[Dataset entries]
= Beginning of Section =

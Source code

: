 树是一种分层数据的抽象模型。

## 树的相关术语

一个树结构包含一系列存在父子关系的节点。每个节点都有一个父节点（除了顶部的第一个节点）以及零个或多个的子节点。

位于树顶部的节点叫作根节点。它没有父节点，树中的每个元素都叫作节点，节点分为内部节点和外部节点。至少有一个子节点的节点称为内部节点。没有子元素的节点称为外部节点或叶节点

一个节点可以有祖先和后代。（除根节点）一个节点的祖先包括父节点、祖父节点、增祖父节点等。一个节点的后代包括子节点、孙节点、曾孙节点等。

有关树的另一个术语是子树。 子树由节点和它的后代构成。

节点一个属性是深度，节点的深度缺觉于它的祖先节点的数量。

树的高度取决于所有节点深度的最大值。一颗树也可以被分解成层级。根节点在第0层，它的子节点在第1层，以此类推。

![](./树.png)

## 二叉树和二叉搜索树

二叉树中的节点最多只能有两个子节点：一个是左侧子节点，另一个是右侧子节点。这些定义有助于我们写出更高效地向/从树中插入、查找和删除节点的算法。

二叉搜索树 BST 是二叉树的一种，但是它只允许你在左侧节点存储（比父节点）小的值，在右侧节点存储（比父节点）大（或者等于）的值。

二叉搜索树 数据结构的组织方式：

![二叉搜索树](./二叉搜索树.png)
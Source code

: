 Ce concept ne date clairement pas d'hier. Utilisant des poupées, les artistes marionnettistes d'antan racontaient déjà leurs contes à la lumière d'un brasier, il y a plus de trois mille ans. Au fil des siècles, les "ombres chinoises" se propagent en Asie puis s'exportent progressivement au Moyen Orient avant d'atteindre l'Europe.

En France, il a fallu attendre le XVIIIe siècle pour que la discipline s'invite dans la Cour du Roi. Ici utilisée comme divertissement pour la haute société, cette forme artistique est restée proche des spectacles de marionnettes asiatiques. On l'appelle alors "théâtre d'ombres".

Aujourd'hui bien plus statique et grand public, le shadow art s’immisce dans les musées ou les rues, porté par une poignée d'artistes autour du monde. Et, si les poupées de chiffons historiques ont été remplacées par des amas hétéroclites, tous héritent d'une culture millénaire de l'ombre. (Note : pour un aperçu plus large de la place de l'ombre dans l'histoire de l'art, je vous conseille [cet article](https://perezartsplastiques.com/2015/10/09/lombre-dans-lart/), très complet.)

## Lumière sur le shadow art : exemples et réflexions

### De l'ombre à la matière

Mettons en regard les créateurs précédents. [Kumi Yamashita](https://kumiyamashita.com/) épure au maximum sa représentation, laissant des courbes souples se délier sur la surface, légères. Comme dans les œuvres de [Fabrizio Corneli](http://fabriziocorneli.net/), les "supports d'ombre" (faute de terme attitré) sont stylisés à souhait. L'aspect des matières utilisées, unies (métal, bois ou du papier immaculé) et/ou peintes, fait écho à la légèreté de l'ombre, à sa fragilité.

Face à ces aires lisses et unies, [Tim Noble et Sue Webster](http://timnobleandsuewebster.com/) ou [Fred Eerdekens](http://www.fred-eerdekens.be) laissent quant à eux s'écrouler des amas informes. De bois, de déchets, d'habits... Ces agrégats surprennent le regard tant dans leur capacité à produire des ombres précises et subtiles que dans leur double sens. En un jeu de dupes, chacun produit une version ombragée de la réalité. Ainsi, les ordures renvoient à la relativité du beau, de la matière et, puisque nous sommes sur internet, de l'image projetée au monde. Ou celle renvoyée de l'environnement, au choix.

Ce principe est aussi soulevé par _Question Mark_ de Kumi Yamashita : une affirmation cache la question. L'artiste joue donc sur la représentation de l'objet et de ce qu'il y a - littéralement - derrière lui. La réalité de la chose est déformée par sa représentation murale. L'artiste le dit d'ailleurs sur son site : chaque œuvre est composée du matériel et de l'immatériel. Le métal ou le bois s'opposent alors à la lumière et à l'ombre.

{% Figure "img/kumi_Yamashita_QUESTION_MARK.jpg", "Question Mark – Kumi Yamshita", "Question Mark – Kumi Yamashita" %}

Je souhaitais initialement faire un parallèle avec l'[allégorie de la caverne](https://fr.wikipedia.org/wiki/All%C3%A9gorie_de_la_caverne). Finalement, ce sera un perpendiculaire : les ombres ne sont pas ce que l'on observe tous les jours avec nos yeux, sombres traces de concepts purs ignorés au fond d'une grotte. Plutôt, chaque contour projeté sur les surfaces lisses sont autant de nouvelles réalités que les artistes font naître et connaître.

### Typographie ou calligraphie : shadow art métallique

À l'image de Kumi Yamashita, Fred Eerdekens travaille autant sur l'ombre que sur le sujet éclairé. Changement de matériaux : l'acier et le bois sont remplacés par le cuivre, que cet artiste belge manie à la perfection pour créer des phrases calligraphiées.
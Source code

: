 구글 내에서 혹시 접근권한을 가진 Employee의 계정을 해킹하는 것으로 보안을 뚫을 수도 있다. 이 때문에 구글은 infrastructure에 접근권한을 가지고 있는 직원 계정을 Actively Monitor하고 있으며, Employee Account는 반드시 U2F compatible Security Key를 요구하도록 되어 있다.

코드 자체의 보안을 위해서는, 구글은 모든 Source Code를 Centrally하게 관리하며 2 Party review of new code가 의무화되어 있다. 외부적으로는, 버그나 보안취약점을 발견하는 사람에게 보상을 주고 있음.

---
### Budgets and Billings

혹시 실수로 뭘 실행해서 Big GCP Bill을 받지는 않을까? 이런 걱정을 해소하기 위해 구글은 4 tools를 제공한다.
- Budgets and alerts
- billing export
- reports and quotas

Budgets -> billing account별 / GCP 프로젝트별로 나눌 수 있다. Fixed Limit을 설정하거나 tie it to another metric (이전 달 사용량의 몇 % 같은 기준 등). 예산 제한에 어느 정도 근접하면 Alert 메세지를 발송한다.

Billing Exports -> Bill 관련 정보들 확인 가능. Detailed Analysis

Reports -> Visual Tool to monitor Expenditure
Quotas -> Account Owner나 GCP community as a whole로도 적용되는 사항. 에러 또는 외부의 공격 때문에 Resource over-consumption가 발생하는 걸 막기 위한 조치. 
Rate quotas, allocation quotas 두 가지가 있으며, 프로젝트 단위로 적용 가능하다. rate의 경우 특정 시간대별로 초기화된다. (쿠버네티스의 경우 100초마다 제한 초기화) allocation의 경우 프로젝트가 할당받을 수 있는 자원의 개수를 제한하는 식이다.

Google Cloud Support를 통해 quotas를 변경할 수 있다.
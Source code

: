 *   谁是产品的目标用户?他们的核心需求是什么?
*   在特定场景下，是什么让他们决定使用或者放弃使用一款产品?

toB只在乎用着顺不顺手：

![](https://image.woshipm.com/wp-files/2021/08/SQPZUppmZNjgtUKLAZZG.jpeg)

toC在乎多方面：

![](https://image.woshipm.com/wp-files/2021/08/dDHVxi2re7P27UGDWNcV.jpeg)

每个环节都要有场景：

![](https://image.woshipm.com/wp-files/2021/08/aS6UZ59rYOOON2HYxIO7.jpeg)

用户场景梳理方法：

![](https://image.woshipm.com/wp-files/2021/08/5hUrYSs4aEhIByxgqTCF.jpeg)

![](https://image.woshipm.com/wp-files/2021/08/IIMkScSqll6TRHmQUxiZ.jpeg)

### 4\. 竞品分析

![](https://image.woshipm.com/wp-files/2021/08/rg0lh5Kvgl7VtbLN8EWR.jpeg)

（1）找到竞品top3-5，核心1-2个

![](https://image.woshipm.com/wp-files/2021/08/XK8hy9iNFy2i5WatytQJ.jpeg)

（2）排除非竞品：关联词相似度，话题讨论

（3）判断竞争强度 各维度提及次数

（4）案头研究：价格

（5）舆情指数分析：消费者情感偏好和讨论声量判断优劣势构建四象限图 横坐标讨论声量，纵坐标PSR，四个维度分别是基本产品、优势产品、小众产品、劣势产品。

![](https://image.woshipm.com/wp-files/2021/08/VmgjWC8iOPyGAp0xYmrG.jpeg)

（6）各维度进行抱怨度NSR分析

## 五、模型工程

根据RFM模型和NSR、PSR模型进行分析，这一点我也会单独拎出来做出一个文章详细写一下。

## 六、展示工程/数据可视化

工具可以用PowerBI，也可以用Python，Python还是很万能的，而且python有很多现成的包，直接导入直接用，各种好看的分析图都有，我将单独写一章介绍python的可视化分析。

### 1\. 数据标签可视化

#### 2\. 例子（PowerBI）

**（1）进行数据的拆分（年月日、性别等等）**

= End of Section =

Task goal: Return the opening line of the data and every line after it through the line containing "avant d'atteindre l'Europe.", please, exactly as written and with nothing added.

Result for this exercise:
Source code

: 树是一种分层数据的抽象模型。

## 树的相关术语

一个树结构包含一系列存在父子关系的节点。每个节点都有一个父节点（除了顶部的第一个节点）以及零个或多个的子节点。

位于树顶部的节点叫作根节点。它没有父节点，树中的每个元素都叫作节点，节点分为内部节点和外部节点。至少有一个子节点的节点称为内部节点。没有子元素的节点称为外部节点或叶节点

一个节点可以有祖先和后代。（除根节点）一个节点的祖先包括父节点、祖父节点、增祖父节点等。一个节点的后代包括子节点、孙节点、曾孙节点等。

有关树的另一个术语是子树。 子树由节点和它的后代构成。

节点一个属性是深度，节点的深度缺觉于它的祖先节点的数量。

树的高度取决于所有节点深度的最大值。一颗树也可以被分解成层级。根节点在第0层，它的子节点在第1层，以此类推。

![](./树.png)

## 二叉树和二叉搜索树

二叉树中的节点最多只能有两个子节点：一个是左侧子节点，另一个是右侧子节点。这些定义有助于我们写出更高效地向/从树中插入、查找和删除节点的算法。

二叉搜索树 BST 是二叉树的一种，但是它只允许你在左侧节点存储（比父节点）小的值，在右侧节点存储（比父节点）大（或者等于）的值。

二叉搜索树 数据结构的组织方式：

![二叉搜索树](./二叉搜索树.png)
Source code

: Ce concept ne date clairement pas d'hier. Utilisant des poupées, les artistes marionnettistes d'antan racontaient déjà leurs contes à la lumière d'un brasier, il y a plus de trois mille ans. Au fil des siècles, les "ombres chinoises" se propagent en Asie puis s'exportent progressivement au Moyen Orient avant d'atteindre l'Europe.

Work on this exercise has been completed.